2022 Business Predictions: Dr Edward Ziff, Chairman and Chief Executive of Town Centre Securities PLC

It’s that time of year, when Business Link Magazine invites the region’s business leaders to offer up their predictions for the year ahead.  It has become something of a tradition, given that we’ve been doing this now for over 30 years. Here we speak to Dr Edward Ziff, Chairman and Chief Executive of Town Centre Securities PLC, the property developer and car parking operator. One of my predictions last year was that we hoped that the general public would return to the high street to support local and national businesses and for us to see a return to normality as soon as possible. Whilst we are still a far cry away from ‘normal’, it is encouraging to see the high street opening with many of our hospitality tenants flourishing as customers crave an experience finally outside of their own homes.

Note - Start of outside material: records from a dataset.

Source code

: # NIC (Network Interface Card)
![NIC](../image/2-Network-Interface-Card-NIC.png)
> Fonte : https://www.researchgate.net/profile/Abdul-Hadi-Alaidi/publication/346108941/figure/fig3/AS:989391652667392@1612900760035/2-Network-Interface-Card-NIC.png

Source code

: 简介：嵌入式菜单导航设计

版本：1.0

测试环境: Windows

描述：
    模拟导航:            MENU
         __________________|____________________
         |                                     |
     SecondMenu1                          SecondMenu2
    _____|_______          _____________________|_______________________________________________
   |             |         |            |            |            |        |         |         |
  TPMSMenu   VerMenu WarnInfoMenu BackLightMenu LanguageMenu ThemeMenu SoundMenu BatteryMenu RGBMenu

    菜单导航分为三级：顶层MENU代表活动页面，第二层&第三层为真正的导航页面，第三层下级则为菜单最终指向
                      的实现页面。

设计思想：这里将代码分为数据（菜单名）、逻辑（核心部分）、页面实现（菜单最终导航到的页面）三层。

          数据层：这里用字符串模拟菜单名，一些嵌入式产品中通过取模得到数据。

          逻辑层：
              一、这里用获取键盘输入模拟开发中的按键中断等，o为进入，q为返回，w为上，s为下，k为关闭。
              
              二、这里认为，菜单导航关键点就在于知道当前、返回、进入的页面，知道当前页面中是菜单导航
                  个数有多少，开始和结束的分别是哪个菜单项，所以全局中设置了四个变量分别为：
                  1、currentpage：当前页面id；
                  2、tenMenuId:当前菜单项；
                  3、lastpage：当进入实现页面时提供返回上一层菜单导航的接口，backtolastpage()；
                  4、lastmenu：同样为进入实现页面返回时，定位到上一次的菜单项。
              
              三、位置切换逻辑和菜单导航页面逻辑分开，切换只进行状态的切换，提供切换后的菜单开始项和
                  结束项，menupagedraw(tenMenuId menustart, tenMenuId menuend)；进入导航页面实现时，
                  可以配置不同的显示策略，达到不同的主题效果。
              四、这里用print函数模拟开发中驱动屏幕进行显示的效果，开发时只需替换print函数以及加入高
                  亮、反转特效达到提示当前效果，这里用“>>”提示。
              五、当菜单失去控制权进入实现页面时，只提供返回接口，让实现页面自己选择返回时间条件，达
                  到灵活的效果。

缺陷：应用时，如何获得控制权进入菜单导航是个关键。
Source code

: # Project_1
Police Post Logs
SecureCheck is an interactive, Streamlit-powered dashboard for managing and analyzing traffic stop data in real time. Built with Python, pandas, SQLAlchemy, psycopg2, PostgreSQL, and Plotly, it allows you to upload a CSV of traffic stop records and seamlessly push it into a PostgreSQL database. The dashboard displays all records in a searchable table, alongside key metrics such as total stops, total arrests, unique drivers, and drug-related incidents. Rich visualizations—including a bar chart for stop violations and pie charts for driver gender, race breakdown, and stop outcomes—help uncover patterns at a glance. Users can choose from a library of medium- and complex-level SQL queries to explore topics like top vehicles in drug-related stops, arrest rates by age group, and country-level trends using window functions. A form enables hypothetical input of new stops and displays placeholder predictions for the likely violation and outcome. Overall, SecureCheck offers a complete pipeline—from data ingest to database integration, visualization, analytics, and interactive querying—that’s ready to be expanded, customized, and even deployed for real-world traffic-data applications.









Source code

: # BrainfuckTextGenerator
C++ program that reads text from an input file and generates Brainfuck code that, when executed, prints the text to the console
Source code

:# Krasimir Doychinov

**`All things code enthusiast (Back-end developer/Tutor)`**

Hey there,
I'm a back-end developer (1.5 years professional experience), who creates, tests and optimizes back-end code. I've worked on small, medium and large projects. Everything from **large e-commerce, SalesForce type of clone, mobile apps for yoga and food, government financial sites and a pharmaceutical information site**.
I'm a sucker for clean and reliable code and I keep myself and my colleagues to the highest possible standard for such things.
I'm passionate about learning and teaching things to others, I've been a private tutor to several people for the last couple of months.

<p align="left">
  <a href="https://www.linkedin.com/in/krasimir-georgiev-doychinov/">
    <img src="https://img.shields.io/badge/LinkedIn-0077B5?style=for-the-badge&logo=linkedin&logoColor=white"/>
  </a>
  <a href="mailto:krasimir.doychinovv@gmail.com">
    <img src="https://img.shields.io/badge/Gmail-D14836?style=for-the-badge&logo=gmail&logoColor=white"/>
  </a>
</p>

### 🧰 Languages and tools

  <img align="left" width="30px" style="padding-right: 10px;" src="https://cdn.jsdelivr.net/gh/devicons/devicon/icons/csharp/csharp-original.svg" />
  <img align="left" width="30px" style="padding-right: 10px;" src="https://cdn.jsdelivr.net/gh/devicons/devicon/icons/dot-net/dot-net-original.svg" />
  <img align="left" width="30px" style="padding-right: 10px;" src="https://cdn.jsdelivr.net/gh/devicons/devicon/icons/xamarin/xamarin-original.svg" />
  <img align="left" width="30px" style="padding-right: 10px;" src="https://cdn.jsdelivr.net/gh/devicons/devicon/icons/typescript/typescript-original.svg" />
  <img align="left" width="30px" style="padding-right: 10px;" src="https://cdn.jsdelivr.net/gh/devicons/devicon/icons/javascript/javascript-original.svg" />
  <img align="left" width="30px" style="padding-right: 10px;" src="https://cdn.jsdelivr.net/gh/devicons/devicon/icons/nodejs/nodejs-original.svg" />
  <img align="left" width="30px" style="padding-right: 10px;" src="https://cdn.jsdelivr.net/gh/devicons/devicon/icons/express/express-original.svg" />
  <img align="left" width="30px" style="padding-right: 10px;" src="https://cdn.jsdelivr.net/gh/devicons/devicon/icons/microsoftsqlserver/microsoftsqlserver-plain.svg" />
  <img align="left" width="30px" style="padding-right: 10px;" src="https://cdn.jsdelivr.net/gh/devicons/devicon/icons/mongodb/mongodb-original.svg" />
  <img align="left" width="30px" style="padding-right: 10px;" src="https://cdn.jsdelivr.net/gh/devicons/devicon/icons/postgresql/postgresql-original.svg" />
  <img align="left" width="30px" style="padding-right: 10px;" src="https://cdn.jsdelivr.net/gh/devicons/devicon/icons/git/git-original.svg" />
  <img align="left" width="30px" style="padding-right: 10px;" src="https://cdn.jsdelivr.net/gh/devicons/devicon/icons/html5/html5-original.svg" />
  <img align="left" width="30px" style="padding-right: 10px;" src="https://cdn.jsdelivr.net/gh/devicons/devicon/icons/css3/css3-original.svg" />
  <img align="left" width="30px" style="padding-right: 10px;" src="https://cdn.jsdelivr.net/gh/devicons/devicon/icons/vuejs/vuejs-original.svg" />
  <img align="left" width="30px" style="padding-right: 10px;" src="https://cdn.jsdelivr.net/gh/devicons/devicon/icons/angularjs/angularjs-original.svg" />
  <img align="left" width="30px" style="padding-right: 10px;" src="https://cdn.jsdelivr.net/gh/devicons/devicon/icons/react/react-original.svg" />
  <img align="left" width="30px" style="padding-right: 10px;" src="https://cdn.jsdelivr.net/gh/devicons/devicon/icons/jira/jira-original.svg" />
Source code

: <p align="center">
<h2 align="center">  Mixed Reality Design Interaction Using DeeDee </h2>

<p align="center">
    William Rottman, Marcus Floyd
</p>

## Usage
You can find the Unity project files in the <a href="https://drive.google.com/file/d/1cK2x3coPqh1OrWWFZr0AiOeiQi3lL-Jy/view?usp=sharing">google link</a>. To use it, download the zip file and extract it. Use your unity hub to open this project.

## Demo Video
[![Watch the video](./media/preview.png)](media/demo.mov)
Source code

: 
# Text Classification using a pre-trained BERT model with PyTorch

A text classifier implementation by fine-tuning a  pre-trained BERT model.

With this in mind, the government, local authorities, local employers and large organisations all have a responsibility to encourage their staff to safely return to the office to fill our public transport, our shops, restaurants and coffee shops and encourage the collaboration and innovation that fuels our growth and builds our future. Town Centre Securities remain committed to our strategy and will continue to actively manage our assets, sell certain retail assets to maximise our available capital, invest in our development pipeline and acquire assets to improve our portfolio. COVID-19 of course remains the big risk as any further lockdowns would create further damage, and the need for the Government to communicate its plans clearly in advance is crucial. I am confident that our focus on the two growing and exciting cities of Leeds and Manchester, where we are helping to create a sense of place and purpose for living and working, will enable us to generate value for all our stakeholders as the world returns to normality. As we take further steps towards returning to normal life, I wish everyone the very best for 2022.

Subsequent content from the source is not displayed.